EXERCISE INPUT: Begin

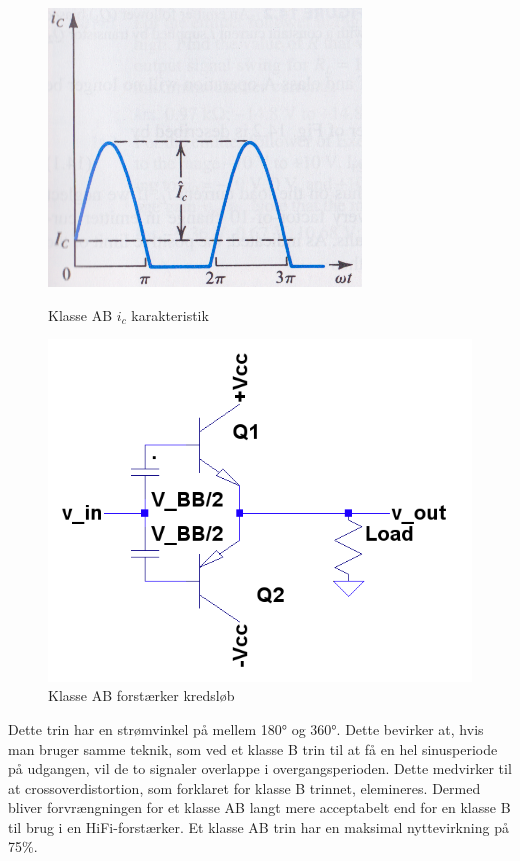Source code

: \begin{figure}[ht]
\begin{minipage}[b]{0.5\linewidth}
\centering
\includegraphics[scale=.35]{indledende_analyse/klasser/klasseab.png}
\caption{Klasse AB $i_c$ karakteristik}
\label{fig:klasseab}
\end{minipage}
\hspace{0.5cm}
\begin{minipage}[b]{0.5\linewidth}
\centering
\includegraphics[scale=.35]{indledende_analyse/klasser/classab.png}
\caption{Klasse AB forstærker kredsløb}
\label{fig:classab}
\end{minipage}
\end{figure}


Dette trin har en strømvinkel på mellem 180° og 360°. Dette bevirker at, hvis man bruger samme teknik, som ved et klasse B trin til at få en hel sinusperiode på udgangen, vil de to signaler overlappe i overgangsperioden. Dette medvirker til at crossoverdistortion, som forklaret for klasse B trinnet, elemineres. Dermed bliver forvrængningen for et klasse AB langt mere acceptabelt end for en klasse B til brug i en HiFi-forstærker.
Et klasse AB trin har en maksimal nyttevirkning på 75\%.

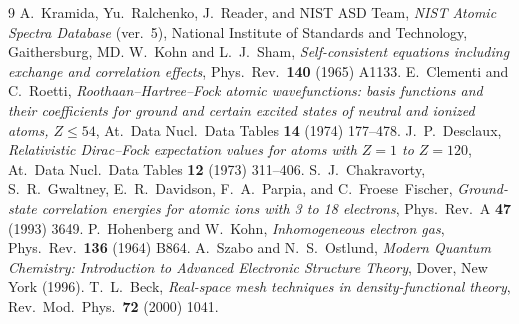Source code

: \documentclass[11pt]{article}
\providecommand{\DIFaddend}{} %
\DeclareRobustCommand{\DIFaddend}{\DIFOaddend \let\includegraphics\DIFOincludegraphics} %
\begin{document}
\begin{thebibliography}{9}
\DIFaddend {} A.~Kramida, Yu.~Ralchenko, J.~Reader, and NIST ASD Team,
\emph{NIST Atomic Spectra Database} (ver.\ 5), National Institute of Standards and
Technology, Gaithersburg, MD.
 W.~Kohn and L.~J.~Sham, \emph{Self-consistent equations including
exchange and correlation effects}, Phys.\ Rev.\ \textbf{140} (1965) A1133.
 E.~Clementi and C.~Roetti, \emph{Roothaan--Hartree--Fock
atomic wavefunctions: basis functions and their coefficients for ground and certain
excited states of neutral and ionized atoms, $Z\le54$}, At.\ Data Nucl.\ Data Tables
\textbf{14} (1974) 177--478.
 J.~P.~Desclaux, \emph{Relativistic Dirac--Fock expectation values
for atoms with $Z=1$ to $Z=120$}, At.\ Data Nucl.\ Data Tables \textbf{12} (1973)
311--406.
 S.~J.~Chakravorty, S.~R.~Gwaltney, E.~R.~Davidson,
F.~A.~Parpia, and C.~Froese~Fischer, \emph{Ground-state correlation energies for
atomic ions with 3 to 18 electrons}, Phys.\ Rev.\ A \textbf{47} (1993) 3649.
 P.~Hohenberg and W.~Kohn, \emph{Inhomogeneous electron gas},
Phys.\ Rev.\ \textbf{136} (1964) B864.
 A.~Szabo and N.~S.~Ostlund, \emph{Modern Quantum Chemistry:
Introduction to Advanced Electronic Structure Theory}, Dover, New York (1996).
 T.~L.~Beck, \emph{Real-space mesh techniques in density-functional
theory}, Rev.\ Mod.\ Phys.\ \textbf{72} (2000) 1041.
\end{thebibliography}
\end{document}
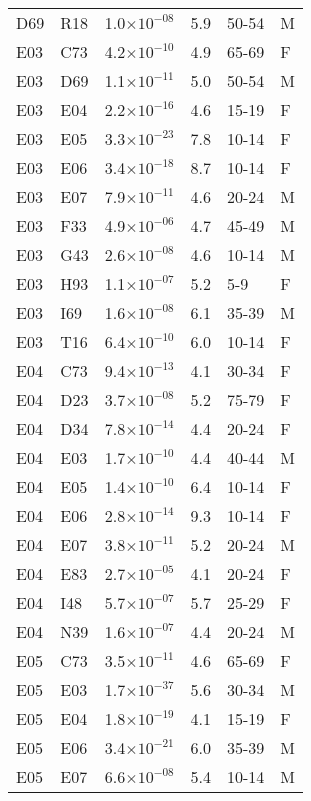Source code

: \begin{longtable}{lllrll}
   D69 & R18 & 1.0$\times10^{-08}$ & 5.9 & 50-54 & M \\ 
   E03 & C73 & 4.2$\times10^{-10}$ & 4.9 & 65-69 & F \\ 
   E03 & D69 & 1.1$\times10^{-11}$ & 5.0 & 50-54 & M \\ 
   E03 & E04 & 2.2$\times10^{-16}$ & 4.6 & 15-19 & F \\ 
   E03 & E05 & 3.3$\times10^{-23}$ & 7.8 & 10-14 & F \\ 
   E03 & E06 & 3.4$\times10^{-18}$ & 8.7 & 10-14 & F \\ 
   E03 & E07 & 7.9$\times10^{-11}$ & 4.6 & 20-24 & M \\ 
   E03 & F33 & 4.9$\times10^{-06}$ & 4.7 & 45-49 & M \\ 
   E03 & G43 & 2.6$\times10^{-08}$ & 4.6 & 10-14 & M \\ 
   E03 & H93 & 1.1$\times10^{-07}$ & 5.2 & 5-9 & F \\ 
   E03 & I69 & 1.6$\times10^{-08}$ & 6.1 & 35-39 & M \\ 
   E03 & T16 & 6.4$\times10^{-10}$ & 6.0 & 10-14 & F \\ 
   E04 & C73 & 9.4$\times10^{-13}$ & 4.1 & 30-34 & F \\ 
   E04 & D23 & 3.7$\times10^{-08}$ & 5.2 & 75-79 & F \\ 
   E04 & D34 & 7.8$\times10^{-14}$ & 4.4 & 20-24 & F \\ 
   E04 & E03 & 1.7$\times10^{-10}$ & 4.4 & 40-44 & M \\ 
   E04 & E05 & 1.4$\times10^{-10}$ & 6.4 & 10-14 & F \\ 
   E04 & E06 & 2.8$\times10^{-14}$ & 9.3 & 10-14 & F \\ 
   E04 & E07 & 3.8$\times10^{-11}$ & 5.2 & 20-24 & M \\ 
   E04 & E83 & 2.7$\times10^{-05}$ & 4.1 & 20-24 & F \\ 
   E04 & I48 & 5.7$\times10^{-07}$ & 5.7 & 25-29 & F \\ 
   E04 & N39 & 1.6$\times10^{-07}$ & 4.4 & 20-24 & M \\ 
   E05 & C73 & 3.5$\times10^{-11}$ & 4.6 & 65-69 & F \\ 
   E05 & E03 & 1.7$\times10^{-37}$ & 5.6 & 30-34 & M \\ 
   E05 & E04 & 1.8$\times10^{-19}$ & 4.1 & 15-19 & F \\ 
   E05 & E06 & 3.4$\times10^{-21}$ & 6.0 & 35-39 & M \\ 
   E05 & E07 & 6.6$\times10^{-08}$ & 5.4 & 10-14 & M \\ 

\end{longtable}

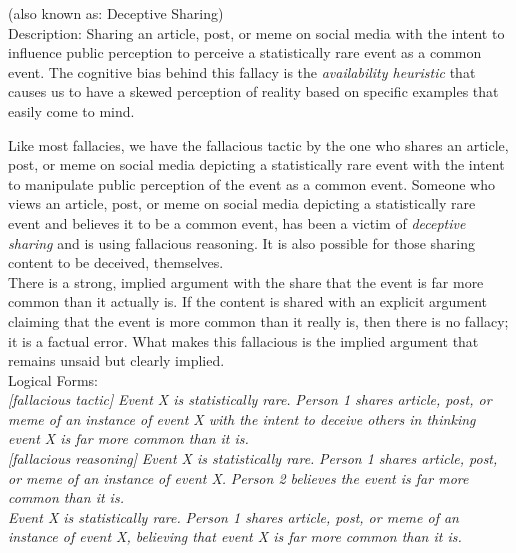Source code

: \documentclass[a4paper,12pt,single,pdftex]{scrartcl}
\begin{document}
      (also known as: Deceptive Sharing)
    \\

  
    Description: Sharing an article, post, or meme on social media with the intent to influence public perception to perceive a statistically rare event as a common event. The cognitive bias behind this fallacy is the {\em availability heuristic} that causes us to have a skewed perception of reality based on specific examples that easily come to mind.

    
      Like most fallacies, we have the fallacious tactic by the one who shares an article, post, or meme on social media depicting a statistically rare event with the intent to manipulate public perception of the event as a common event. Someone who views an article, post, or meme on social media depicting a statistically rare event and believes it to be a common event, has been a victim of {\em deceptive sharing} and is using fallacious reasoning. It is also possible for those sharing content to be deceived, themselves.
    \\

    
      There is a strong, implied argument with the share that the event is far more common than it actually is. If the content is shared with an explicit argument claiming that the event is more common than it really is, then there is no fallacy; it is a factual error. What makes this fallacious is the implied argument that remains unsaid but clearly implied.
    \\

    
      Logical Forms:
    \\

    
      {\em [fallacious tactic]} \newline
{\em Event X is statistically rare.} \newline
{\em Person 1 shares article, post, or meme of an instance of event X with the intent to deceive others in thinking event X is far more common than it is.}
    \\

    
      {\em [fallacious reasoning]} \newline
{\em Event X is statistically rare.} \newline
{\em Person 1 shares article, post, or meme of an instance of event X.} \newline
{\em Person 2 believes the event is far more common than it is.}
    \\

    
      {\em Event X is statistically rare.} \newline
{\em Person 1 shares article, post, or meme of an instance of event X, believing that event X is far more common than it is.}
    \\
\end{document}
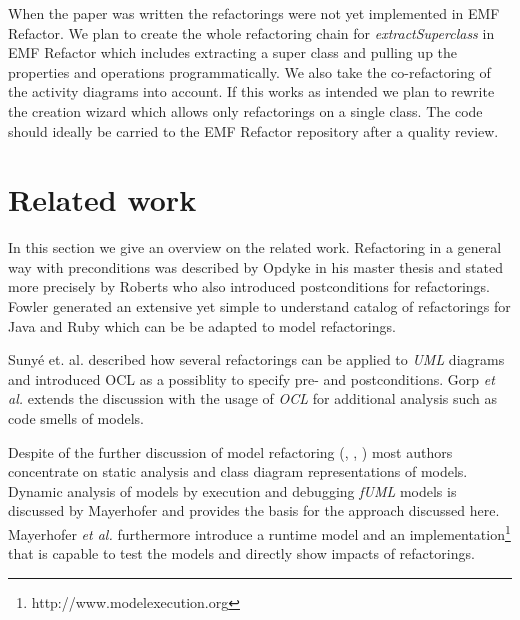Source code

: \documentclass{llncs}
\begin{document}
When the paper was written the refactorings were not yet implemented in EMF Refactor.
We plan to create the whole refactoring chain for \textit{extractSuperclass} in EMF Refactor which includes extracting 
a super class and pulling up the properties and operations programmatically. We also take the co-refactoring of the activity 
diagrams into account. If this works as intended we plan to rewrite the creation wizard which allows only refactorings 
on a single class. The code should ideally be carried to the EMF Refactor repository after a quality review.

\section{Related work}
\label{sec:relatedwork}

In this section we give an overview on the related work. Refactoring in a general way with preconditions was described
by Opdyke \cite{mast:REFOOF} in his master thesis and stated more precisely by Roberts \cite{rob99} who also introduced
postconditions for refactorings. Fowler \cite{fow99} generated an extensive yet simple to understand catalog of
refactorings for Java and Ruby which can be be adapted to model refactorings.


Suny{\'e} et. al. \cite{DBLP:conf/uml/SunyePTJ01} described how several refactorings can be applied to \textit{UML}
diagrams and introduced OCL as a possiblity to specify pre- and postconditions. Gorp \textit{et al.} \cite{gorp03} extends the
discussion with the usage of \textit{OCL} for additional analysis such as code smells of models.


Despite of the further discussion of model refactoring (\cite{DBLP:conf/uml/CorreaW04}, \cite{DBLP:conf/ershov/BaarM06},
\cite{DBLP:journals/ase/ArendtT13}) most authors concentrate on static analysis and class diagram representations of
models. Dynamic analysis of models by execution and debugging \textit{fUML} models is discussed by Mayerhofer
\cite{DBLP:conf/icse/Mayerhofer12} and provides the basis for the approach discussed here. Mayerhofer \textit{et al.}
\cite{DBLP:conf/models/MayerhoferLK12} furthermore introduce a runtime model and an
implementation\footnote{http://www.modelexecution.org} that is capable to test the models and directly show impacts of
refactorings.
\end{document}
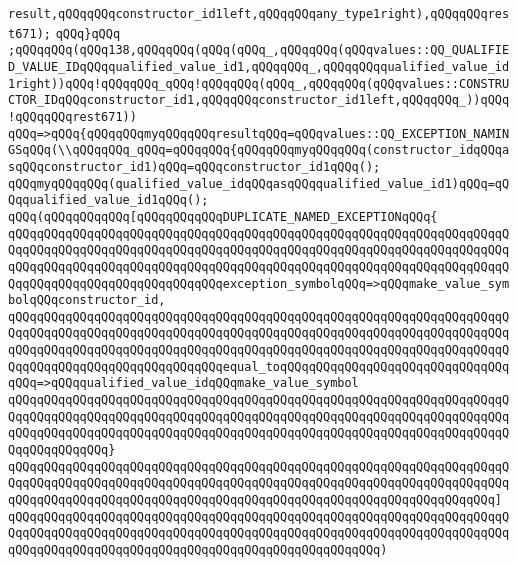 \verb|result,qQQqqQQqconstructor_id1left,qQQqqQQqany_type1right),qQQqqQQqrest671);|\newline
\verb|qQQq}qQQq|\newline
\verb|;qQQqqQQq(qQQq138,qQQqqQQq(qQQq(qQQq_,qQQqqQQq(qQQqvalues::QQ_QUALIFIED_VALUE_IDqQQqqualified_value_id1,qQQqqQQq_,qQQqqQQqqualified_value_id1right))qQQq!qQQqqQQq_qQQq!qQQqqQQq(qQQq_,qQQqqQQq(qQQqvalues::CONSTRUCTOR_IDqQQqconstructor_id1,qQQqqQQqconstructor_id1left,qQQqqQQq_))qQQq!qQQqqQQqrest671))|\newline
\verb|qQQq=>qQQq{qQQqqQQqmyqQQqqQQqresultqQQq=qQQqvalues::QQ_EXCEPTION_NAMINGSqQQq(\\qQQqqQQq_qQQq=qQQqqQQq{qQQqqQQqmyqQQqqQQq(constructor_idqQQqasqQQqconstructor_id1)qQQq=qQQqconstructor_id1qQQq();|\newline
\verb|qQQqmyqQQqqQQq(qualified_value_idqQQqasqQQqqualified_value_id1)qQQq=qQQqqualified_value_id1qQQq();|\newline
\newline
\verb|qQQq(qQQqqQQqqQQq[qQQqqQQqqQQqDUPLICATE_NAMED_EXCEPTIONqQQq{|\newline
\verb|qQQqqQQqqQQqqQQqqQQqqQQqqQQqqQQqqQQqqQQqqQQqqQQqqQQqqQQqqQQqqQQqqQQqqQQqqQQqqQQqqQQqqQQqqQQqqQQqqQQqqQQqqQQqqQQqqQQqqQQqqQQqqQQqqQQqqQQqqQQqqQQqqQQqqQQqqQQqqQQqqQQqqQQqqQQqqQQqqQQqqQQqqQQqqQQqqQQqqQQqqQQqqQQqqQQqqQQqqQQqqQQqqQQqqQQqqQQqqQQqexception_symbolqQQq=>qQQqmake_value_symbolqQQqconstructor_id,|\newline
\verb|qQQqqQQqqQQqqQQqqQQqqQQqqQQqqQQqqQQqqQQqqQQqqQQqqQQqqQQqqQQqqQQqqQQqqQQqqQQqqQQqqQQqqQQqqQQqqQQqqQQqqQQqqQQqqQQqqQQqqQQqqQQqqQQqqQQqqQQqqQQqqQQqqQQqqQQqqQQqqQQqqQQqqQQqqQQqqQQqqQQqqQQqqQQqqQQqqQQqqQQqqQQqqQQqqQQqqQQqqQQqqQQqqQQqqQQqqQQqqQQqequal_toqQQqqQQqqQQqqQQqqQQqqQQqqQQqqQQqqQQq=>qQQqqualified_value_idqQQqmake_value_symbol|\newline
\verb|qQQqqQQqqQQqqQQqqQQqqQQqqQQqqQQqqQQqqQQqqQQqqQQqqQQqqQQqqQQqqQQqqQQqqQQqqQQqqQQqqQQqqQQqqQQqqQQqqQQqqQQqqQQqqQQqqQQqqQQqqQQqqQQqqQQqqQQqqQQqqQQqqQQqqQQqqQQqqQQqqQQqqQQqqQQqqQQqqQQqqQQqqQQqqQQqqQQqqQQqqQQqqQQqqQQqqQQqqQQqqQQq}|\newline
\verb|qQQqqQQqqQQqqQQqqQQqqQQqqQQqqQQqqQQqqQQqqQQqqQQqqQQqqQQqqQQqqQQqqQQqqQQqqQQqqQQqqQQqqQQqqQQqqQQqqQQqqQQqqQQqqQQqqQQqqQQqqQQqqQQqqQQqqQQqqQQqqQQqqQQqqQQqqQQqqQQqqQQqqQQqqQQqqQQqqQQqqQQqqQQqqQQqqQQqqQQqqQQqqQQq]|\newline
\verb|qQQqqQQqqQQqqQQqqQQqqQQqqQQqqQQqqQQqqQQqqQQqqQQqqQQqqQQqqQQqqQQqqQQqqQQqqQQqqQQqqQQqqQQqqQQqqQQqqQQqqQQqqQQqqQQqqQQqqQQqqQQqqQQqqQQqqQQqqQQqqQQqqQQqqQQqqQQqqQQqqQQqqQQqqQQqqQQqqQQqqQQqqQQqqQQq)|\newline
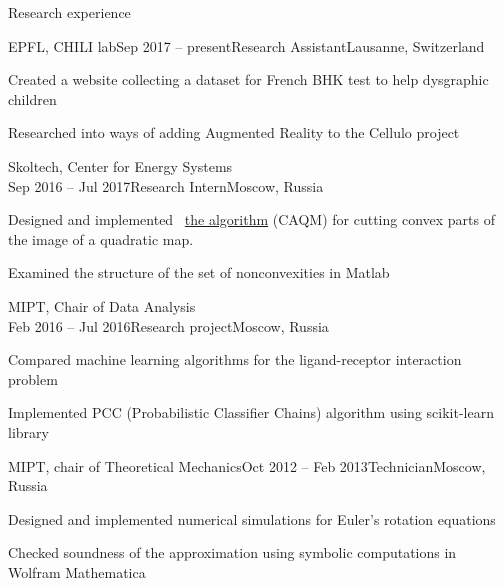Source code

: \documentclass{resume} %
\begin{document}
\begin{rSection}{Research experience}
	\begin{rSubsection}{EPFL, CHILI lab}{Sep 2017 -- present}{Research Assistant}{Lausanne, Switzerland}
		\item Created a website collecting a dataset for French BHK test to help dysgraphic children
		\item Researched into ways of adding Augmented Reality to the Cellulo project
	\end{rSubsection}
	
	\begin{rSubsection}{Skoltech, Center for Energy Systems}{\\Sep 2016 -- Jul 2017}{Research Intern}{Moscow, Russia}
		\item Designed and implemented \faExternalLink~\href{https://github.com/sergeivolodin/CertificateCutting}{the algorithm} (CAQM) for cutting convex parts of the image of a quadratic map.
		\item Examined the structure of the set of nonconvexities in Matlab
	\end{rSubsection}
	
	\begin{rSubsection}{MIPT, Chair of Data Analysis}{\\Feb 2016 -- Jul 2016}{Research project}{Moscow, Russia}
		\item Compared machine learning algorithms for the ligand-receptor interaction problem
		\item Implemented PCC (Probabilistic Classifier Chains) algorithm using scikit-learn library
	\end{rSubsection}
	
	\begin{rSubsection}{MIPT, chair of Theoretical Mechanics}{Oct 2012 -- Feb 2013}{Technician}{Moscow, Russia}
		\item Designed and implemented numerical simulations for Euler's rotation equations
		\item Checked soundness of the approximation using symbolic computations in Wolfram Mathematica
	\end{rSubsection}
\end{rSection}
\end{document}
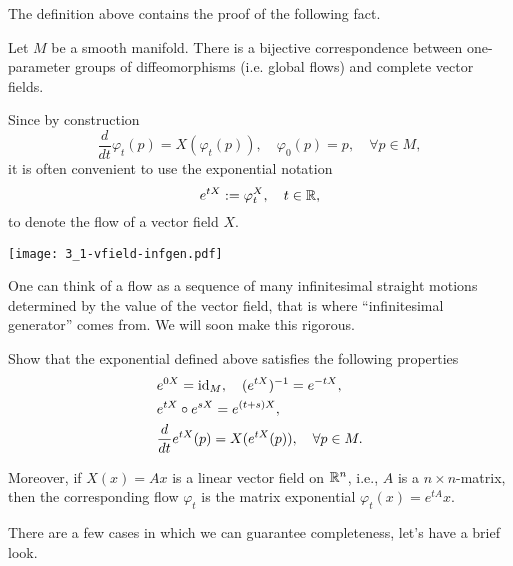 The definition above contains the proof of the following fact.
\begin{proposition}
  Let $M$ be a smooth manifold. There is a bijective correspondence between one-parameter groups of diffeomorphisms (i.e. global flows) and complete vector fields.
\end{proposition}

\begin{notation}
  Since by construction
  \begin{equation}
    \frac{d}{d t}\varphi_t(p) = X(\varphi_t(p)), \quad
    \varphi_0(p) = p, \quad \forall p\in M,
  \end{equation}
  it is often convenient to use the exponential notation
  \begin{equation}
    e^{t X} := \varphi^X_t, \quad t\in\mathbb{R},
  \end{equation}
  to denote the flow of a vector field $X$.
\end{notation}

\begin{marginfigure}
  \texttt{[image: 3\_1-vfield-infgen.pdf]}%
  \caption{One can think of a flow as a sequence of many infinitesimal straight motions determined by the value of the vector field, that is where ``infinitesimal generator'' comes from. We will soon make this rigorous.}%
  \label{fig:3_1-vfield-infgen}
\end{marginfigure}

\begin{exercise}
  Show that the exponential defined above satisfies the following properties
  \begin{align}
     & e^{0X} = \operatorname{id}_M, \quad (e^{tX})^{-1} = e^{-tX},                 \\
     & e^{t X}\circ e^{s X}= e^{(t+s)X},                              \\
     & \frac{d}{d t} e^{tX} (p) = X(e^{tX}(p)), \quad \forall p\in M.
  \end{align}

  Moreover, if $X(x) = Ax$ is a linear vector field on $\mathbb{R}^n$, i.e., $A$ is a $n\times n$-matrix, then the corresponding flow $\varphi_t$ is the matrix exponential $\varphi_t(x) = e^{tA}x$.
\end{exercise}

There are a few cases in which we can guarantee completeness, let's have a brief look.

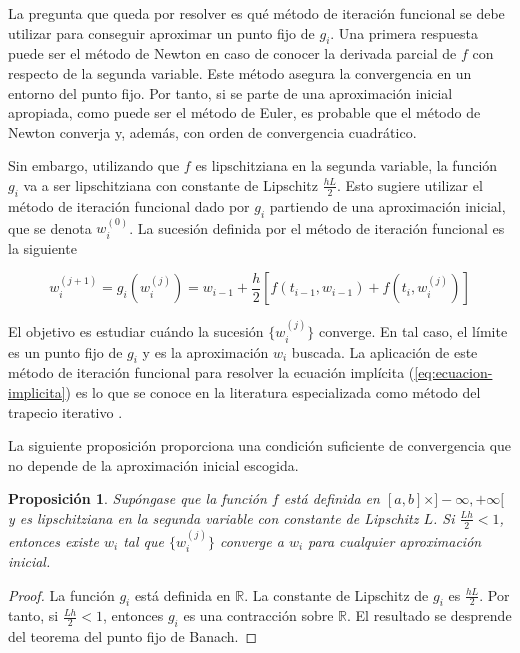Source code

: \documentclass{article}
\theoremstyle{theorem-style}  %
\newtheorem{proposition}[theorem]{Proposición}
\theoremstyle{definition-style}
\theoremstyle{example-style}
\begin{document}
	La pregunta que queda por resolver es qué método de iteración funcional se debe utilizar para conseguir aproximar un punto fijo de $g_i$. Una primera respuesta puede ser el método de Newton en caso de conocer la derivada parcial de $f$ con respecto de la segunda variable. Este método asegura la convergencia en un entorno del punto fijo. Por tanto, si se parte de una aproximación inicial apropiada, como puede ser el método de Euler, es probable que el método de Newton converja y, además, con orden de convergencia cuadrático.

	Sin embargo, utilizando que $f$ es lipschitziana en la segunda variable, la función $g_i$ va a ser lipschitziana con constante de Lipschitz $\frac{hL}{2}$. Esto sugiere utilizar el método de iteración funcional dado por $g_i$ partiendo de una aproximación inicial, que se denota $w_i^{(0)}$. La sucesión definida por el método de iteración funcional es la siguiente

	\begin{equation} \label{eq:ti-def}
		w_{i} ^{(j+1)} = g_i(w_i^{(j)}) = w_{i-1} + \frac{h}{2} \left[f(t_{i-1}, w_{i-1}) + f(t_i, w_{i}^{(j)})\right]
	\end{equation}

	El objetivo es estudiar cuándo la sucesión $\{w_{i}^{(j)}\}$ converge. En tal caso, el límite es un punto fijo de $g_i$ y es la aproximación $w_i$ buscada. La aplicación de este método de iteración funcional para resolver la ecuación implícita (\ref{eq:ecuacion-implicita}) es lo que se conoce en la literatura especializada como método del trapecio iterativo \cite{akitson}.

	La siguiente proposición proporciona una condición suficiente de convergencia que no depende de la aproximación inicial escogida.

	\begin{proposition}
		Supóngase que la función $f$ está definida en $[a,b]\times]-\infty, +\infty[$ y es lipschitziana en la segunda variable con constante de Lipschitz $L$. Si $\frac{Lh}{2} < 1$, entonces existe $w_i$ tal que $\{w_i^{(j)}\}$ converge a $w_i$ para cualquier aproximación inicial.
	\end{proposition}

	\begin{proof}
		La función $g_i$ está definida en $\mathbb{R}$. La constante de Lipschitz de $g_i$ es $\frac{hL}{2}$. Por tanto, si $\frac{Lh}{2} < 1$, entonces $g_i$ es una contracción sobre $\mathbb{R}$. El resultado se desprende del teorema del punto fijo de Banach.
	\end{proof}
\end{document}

EXERCISE INPUT: End

* WHAT THIS TASK INVOLVES *
Please return each line of the data above in which the word "Tables" occurs.

* ANSWER SPACE *
excited states of neutral and ionized atoms, $Z\le54$}, At.\ Data Nucl.\ Data Tables
for atoms with $Z=1$ to $Z=120$}, At.\ Data Nucl.\ Data Tables \textbf{12} (1973)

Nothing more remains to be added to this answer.